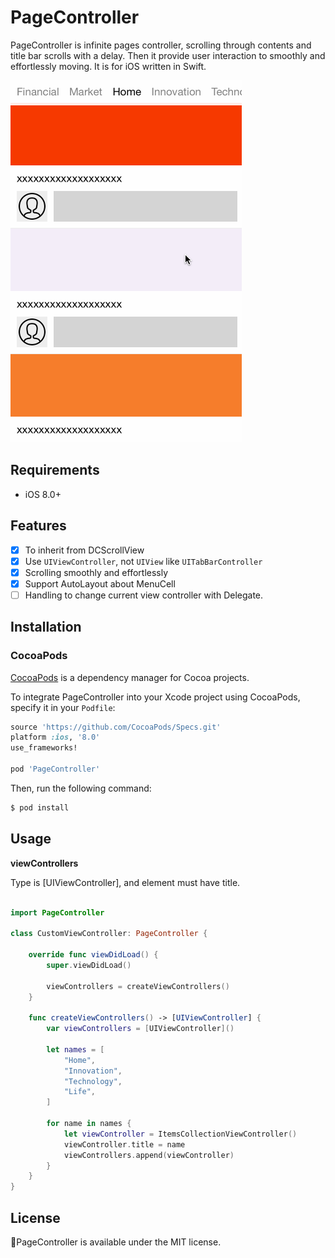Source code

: PageController
==================

PageController is infinite pages controller, scrolling through contents and title bar scrolls with a delay. Then it provide user interaction to smoothly and effortlessly moving. It is for iOS written in Swift.

![sample](Example/example.gif)

Requirements
----------
- iOS 8.0+

Features
----------

- [x] To inherit from DCScrollView
- [x] Use `UIViewController`, not `UIView` like `UITabBarController`
- [x] Scrolling smoothly and effortlessly
- [x] Support AutoLayout about MenuCell
- [ ] Handling to change current view controller with Delegate.

Installation
----------

### CocoaPods

[CocoaPods](http://cocoapods.org) is a dependency manager for Cocoa projects.

To integrate PageController into your Xcode project using CocoaPods, specify it in your `Podfile`:

```ruby
source 'https://github.com/CocoaPods/Specs.git'
platform :ios, '8.0'
use_frameworks!

pod 'PageController'
```

Then, run the following command:

```bash
$ pod install
```

Usage
----------

**viewControllers**

Type is [UIViewController], and element must have title.

```swift

import PageController

class CustomViewController: PageController {

    override func viewDidLoad() {
        super.viewDidLoad()

        viewControllers = createViewControllers()
    }

    func createViewControllers() -> [UIViewController] {
        var viewControllers = [UIViewController]()

        let names = [
            "Home",
            "Innovation",
            "Technology",
            "Life",
        ]

        for name in names {
            let viewController = ItemsCollectionViewController()
            viewController.title = name
            viewControllers.append(viewController)
        }
    }
}

```

## License

PageController is available under the MIT license.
+-------+
▶ Description of the task
Copy every entry exactly, leaving out the pictures.

▶ Output below
Source code

: PageController
==================

PageController is infinite pages controller, scrolling through contents and title bar scrolls with a delay. Then it provide user interaction to smoothly and effortlessly moving. It is for iOS written in Swift.

![sample](Example/example.gif)

Requirements
----------
- iOS 8.0+

Features
----------

- [x] To inherit from DCScrollView
- [x] Use `UIViewController`, not `UIView` like `UITabBarController`
- [x] Scrolling smoothly and effortlessly
- [x] Support AutoLayout about MenuCell
- [ ] Handling to change current view controller with Delegate.

Installation
----------

### CocoaPods

[CocoaPods](http://cocoapods.org) is a dependency manager for Cocoa projects.

To integrate PageController into your Xcode project using CocoaPods, specify it in your `Podfile`:

```ruby
source 'https://github.com/CocoaPods/Specs.git'
platform :ios, '8.0'
use_frameworks!

pod 'PageController'
```

Then, run the following command:

```bash
$ pod install
```

Usage
----------

**viewControllers**

Type is [UIViewController], and element must have title.

```swift

import PageController

class CustomViewController: PageController {

    override func viewDidLoad() {
        super.viewDidLoad()

        viewControllers = createViewControllers()
    }

    func createViewControllers() -> [UIViewController] {
        var viewControllers = [UIViewController]()

        let names = [
            "Home",
            "Innovation",
            "Technology",
            "Life",
        ]

        for name in names {
            let viewController = ItemsCollectionViewController()
            viewController.title = name
            viewControllers.append(viewController)
        }
    }
}

```

## License

PageController is available under the MIT license.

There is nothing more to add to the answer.